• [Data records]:
########################################

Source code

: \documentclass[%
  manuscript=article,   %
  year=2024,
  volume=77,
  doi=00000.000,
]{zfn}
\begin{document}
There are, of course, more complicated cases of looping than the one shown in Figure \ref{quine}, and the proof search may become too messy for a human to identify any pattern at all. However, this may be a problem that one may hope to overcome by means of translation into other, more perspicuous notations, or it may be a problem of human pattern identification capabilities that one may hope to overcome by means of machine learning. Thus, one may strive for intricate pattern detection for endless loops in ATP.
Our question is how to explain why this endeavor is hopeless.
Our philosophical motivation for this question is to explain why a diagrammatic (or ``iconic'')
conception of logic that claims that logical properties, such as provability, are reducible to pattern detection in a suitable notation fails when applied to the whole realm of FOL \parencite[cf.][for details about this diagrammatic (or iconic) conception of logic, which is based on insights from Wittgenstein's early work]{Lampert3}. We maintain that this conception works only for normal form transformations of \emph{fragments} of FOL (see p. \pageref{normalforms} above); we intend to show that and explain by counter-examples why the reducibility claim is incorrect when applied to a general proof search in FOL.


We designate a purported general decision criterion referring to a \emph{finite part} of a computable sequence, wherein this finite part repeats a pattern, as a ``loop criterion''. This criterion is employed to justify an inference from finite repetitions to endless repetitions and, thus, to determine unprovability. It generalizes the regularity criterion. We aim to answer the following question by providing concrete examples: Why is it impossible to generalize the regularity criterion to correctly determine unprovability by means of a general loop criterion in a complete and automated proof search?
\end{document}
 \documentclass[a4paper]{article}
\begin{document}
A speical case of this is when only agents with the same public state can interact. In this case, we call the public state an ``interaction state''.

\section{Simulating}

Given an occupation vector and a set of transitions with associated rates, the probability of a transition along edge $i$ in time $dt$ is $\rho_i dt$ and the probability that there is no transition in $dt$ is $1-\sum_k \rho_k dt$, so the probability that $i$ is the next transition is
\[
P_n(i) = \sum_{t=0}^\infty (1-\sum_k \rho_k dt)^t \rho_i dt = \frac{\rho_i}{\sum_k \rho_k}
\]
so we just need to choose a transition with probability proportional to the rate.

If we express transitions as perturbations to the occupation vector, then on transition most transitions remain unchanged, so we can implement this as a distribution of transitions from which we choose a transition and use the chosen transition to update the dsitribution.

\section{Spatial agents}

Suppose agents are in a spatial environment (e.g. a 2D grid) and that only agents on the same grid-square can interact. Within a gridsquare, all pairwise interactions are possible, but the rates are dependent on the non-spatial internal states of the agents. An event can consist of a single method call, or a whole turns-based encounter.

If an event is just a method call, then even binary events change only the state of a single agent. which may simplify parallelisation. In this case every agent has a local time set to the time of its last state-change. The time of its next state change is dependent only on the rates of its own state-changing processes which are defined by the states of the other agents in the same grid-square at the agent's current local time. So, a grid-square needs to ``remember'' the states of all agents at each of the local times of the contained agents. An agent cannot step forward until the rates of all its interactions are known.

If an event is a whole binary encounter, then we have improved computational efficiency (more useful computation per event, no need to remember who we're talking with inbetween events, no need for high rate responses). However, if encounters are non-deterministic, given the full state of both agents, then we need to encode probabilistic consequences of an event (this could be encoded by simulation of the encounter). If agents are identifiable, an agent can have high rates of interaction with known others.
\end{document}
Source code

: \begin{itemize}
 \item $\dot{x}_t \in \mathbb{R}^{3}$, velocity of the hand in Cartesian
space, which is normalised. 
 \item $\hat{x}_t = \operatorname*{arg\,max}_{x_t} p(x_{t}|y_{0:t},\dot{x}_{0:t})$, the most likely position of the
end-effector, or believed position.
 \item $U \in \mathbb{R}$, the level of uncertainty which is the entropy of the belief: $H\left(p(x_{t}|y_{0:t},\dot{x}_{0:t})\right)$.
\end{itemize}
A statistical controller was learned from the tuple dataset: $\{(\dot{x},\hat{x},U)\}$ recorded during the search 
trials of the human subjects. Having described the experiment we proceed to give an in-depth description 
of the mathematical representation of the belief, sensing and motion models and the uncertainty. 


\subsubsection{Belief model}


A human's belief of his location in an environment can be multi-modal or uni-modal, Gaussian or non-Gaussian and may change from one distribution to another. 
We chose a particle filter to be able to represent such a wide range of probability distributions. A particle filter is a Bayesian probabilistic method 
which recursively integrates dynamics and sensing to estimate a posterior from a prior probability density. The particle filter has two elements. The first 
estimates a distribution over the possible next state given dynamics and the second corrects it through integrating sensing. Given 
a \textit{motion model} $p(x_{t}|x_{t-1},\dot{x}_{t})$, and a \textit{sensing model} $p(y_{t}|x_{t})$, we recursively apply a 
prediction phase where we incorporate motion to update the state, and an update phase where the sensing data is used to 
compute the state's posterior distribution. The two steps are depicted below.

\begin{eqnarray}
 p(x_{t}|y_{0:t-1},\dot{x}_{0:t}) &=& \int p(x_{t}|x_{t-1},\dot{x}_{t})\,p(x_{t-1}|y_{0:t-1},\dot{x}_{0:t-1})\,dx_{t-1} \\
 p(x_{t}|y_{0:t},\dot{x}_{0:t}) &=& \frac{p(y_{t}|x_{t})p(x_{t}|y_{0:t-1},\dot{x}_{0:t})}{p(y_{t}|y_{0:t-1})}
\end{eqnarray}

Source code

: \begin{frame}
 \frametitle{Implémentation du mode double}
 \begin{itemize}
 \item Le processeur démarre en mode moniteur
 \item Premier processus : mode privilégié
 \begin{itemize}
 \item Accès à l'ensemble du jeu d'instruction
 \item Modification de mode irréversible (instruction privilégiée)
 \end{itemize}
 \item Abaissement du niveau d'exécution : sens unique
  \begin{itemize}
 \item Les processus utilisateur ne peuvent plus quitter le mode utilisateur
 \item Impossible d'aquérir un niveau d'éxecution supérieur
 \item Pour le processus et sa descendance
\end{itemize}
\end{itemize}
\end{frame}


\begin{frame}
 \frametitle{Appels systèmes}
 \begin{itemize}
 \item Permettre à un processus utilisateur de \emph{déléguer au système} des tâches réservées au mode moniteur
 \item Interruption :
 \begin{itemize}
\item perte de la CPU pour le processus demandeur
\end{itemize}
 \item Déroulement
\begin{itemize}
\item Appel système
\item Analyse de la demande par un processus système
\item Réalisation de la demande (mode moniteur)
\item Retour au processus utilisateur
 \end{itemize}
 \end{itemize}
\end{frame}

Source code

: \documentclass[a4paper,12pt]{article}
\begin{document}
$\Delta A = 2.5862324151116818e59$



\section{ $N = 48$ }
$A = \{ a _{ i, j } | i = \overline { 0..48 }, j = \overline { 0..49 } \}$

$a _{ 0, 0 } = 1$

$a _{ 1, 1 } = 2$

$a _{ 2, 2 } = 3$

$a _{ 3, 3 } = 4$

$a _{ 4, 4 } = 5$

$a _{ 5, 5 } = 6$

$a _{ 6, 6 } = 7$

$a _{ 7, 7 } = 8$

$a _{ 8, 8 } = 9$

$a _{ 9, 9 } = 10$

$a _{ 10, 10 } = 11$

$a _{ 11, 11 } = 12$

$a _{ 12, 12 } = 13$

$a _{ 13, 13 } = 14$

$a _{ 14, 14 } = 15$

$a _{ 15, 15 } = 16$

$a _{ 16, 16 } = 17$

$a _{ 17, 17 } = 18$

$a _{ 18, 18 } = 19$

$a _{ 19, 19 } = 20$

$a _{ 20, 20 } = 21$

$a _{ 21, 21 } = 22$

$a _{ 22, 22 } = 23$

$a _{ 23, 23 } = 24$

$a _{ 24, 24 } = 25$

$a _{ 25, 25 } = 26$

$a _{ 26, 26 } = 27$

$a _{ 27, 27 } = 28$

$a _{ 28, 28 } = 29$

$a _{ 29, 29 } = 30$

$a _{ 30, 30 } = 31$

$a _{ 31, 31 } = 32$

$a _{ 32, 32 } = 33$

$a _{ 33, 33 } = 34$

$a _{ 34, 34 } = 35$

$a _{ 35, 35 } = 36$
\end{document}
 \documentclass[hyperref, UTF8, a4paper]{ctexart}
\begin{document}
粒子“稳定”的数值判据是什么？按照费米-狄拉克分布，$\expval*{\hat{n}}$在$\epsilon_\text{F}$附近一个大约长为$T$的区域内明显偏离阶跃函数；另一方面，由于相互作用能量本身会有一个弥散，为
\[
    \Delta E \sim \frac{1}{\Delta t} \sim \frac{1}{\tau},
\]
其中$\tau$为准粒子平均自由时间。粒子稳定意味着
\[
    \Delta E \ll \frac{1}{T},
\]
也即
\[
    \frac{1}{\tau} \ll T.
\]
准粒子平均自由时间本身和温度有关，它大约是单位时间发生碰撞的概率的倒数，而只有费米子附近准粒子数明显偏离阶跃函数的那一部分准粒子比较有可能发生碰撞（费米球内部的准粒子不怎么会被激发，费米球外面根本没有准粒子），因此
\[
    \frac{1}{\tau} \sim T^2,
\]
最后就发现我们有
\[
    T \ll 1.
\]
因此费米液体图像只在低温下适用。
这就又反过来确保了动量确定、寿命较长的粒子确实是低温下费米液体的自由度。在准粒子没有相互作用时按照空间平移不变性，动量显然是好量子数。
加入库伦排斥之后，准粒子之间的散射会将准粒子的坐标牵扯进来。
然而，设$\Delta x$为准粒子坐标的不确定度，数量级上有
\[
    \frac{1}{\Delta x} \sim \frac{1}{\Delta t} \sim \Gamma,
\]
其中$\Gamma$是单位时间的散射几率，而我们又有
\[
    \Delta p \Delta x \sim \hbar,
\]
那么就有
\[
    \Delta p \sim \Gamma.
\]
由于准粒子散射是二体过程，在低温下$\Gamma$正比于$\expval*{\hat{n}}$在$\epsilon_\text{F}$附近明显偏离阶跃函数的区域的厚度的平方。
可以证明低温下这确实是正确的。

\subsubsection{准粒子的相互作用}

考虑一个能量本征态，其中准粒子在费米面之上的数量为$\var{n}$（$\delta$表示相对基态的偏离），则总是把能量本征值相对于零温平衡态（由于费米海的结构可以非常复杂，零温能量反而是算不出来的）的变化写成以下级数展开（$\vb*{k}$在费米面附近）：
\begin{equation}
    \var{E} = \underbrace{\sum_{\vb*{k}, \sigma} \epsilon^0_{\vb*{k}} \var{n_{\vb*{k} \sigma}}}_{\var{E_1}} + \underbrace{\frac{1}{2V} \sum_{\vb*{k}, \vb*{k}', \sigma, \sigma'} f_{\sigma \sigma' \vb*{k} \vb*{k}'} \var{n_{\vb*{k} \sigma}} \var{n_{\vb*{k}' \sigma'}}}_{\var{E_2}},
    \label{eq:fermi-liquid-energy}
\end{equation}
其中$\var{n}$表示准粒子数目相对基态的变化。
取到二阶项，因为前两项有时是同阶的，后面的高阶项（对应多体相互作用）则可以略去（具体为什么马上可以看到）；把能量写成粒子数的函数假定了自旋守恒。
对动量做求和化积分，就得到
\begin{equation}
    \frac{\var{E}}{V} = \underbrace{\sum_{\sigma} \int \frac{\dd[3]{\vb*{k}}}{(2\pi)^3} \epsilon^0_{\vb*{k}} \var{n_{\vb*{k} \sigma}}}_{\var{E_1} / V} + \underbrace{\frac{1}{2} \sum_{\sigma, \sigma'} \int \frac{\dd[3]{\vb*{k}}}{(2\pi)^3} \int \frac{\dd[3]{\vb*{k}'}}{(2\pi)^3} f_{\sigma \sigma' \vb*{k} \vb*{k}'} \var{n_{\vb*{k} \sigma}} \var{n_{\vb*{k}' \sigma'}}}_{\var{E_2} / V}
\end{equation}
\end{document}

########################################

• [Activity]: Lines above that contain the string "moniteur" make up the answer.

• [Result of the task]:
 \item Le processeur démarre en mode moniteur
 \item Permettre à un processus utilisateur de \emph{déléguer au système} des tâches réservées au mode moniteur
\item Réalisation de la demande (mode moniteur)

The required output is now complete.